As Carter lay dying, his roommate was making arrangements to buy marijuana, apparently with some of the stolen bank money, court documents allege.

Carter died from a self-inflicted bullet wound four hours after holding up the First Interstate branch at 2910 E. 30th where Maze worked.

Maze, interviewed Thursday night in the Spokane County Jail, denied any involvement in the robbery.

“John did this on his own,” he said. “Just because I was a friend doesn’t mean I’d do something like this.”

Carter shot himself after police stopped his pickup at 11th and Ivory minutes after the 2:10 p.m. robbery.

A driver pointed a chrome-plated revolver through the drive-through window at Maze and reportedly said, “Just be quick about it and don’t be stupid.”

Court documents say $4,635 was taken.

But when police and FBI agents searched the suspect’s truck after he shot himself, they only found $2,635 taken in the robbery, court records say.

Agents didn’t immediately know what happened to the missing $2,000.

Investigators now believe Maze may have hidden the money in his clothing or a gym bag and taken it home after the holdup.

“They’re looking for two thousand dollars that doesn’t exist,” Maze said.

“I’d be the first to admit that my financial situation isn’t great, but it wasn’t worth robbing a bank over.”

The teller showed up late for work and missed a mandatory “loss prevention” class just hours before the holdup, court documents say.

Bank managers were in the process of firing Maze for tardiness and unexplained absences when FBI agents arrested him at his home.

Maze said he didn’t know his roommate was a suspect in the holdup until Wednesday night, when his girlfriend told him Carter shot himself.

Still wearing khaki slacks, an Izod polo shirt and dress shoes shortly after his arrest, Maze said he helped police by providing a description of the robber. He wouldn’t have done that, he said, if he knew it was his friend.

“He had on a hat and sunglasses, which he never had before,” Maze said. “His truck had a canopy, which it didn’t before.”

Maze said he started working at the bank three months ago. Over beers, he, Carter and other friends bantered a few times about robbing the bank.

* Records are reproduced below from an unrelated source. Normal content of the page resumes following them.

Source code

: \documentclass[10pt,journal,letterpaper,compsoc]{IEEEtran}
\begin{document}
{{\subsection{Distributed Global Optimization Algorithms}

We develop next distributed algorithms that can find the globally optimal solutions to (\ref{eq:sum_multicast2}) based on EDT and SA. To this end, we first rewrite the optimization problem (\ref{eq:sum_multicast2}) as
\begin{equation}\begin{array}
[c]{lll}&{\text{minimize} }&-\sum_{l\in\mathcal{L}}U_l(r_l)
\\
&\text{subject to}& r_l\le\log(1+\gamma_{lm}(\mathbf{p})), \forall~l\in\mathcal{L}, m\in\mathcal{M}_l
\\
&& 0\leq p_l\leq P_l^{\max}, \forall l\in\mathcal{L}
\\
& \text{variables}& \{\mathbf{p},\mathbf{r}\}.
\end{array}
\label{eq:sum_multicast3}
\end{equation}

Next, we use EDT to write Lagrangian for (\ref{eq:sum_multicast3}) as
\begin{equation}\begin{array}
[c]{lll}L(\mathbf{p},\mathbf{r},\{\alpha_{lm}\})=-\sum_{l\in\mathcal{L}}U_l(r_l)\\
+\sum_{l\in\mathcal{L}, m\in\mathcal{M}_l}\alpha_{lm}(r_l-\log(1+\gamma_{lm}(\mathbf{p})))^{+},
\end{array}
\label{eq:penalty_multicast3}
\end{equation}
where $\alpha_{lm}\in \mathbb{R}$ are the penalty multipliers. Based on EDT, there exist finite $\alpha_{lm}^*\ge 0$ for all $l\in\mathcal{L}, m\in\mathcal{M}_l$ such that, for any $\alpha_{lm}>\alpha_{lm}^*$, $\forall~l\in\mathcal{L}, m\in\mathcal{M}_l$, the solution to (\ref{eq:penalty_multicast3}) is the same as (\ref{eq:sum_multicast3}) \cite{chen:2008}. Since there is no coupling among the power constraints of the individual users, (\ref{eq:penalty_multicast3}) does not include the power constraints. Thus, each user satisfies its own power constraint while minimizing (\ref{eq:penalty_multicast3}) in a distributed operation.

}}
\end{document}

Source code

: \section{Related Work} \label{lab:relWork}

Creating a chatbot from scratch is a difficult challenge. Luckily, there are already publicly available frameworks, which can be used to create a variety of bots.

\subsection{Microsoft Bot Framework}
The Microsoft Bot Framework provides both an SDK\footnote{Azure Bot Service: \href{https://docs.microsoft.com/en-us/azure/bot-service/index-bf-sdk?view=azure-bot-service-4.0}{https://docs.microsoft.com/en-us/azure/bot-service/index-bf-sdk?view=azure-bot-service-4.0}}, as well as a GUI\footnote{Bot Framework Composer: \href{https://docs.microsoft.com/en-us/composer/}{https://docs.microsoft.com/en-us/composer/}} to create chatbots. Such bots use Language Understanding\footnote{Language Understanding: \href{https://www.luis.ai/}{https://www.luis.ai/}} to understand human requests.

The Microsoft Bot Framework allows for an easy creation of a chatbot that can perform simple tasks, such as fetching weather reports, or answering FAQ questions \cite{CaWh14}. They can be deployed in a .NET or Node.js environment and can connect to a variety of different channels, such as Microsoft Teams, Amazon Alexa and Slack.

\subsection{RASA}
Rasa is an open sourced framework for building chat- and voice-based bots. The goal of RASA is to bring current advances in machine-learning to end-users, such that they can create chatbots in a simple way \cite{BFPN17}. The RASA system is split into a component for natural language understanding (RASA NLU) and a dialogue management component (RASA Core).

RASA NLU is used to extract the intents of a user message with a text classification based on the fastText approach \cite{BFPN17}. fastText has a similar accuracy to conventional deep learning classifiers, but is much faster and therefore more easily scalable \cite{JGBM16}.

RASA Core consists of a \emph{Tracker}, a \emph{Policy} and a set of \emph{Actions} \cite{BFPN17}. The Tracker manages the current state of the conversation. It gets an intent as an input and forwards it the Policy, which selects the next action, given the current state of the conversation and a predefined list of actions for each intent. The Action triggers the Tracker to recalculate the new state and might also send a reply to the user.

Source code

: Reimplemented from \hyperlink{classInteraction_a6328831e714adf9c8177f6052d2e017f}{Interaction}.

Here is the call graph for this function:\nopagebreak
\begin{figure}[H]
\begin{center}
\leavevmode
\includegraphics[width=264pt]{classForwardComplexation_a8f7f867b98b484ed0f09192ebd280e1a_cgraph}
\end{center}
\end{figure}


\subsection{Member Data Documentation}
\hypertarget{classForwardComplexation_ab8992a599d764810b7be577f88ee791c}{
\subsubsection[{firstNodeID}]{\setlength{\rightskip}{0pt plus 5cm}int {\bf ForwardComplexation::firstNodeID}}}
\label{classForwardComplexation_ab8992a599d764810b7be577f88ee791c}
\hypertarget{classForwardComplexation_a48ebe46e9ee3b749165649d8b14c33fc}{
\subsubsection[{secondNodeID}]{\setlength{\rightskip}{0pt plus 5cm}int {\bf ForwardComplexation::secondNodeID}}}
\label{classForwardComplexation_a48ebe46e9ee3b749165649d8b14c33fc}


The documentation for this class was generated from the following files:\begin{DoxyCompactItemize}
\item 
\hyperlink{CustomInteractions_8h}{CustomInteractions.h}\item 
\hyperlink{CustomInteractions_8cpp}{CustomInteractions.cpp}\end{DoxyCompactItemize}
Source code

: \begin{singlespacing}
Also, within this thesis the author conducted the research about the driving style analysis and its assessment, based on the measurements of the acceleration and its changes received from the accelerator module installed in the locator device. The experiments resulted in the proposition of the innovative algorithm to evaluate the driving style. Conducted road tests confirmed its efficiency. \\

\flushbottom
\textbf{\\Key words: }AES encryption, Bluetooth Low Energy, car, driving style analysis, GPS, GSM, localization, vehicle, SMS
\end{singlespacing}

“To my knowledge, it was just jokes,” Maze said.

Maze gave First Interstate officials the wrong spelling of his first name and a false birthdate making him one year older when he was hired, Johnson said.

Because of that false information, bank officials weren’t able to learn from public records that Maze had arrests for possessing drugs, but no convictions.

On Thursday, a 22-year-old friend of Maze’s and Carter’s contacted the FBI and told agents he heard the pair discussing a bank robbery on Monday.

“Carter was to threaten Maze with a weapon, and Maze would pass a large sum of cash to Carter,” court documents say.

The young man thought his two friends were “just blowing smoke” until he learned about the robbery in a news report Thursday.

The man told FBI agents that Maze was in debt and dating Carter’s former girlfriend.

On Wednesday evening, before the informer learned about the robbery, he talked with Maze on the telephone. Maze asked his friend where he could buy marijuana, which the friend thought was odd because he believed Maze was broke.

In Thursday’s jail interview, Maze admitted buying the marijuana, but he said he did so to cope with his roommate’s death.

“When I found out about John’s death, it was hard,” Maze said.